Wirkmacht statt Ohnmacht

Lasst uns solchen Zukünften ihre Medusa-Masken entreißen und in gemeinsamen, koordinierten sowie strategischen Kraftanstrengungen neue Leuchtzeichen der Hoffnung setzen. Lasst uns neue Bildungsorte schaffen, Hubs und Labore errichten, in Bauhütten und Erfindergaragen investieren und durch Wunderkammern zum Staunen verhelfen.

Wirk- und Werkstatt

Als Entwickler von Werk-, und Wirkstätten und Spross einer Bergarbeiterdynastie, kann ich sagen, noch zählen Seltene Erden zu den begehrtesten Rohstoffen der Welt. Nun aber wird die Förderung von Kreativität und die Gewinnung von Innovationen über Erfolg oder Misserfolg von ganzen Gesellschaften entscheiden. Das Grubengold der Zukunft besteht aus gesellschaftlichen Grundstoffen, die für eine stetige Erneuerung der Zivilisation unerlässlich sind: Schätze, die als Erkenntnisse, Utopien oder Visionen gehandelt werden und nicht fossil sind. Werte, die durch Kunst, Kultur, Forschung oder Bildung entstehen und sich durch Förderung vermehren und uns von Sensoren, Apps, Robotern unterscheiden.

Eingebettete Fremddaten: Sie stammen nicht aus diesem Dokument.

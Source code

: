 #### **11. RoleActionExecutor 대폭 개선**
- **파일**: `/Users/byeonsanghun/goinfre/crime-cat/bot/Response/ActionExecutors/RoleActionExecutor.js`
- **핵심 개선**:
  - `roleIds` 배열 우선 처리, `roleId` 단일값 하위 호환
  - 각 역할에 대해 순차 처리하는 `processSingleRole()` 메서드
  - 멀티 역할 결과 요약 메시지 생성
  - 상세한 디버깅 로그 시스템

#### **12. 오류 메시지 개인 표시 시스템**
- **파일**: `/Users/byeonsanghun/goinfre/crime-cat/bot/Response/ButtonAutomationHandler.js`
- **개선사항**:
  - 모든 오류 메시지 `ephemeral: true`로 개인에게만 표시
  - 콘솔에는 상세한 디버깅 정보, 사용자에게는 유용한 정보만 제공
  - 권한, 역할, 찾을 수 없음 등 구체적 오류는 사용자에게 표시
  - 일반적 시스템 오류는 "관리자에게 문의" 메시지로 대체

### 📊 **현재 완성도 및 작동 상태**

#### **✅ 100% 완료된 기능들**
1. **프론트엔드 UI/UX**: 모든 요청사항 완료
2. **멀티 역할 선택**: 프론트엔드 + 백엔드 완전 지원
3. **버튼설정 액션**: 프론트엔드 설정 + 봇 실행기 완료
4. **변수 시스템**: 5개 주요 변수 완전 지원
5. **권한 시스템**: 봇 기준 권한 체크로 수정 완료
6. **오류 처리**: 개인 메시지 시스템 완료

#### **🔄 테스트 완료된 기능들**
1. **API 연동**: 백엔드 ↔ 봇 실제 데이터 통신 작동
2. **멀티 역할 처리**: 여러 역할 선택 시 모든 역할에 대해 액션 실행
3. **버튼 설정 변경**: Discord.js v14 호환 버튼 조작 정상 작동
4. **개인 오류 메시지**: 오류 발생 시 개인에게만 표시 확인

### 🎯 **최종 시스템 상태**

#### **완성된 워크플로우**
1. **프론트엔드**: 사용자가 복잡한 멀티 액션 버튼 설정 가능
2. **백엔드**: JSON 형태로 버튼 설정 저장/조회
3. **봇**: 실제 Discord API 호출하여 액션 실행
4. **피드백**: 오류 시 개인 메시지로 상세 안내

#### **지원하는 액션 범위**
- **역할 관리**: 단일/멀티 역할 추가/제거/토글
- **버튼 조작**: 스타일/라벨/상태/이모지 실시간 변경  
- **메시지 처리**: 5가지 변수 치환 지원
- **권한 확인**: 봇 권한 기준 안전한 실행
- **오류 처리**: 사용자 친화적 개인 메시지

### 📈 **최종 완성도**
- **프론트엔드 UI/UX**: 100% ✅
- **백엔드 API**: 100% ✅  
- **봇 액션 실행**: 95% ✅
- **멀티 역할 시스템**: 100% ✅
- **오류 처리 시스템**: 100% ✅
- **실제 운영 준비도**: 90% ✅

Es braucht daher Orte und Menschen, die Kreativität fördern, die Fantasie anregen, Forschung als Rohstoff begreifen und neue Vernetzung schaffen. So werden Prototypen gewonnen – soziale, technologische, politische und gesellschaftliche. Universitäten und (Fachhoch-)Schulen bleiben somit magische Orte, in denen sich die Zukunft vergegenwärtigt und entscheidet.

Renaissance der Räumlichkeit

Gerade die Digitalisierung führt zu einer Renaissance der Räumlichkeit – physisch und psychologisch. Führt uns zur Wiedergeburt des Haptischen, des Verstehens durch Begreifen, der Aufwertung von Symbolen, der Wichtigkeit von freier Rede und intensiven Zuhörens, dem Genuss von Exklusivität und der Hingabe zur Kontemplation.

Protopia

Das utopische Denken wurde schon oft beerdigt. Die Nachrufe waren noch jedes Mal verfrüht. Solange es Menschen gibt, die eine Gesellschaft ohne Gewalt, Ungerechtigkeit, Arbeitsfron und Naturzerstörung für möglich halten und sich aufgrund der Diskrepanz zwischen dem Wirklichen und dem Möglichen empören, werden sie Utopien malen. Und: Sie werden diese Idealvorstellungen in der Gegenwart beginnen und Generationen danach ertüchtigen.

Ps. Was mich wappnet und trotz ernster Zeit positiv stimmt?

Es ist das Wissen, dass wir seit jeher aufbrechen, um das Ungehörte zu hören, um das Ungesehene zu sehen und um das Ungelöste zu lösen. Egal, ob 20.000 Meilen unter oder über dem Meer. Wir stellten uns Untieren, kämpften gegen die Gezeiten und Elemente. Wir waren im Packeis, der Tiefsee und am Mond, stellten uns dem Aberglauben und wollen die Freiheit von Mangel und Furcht.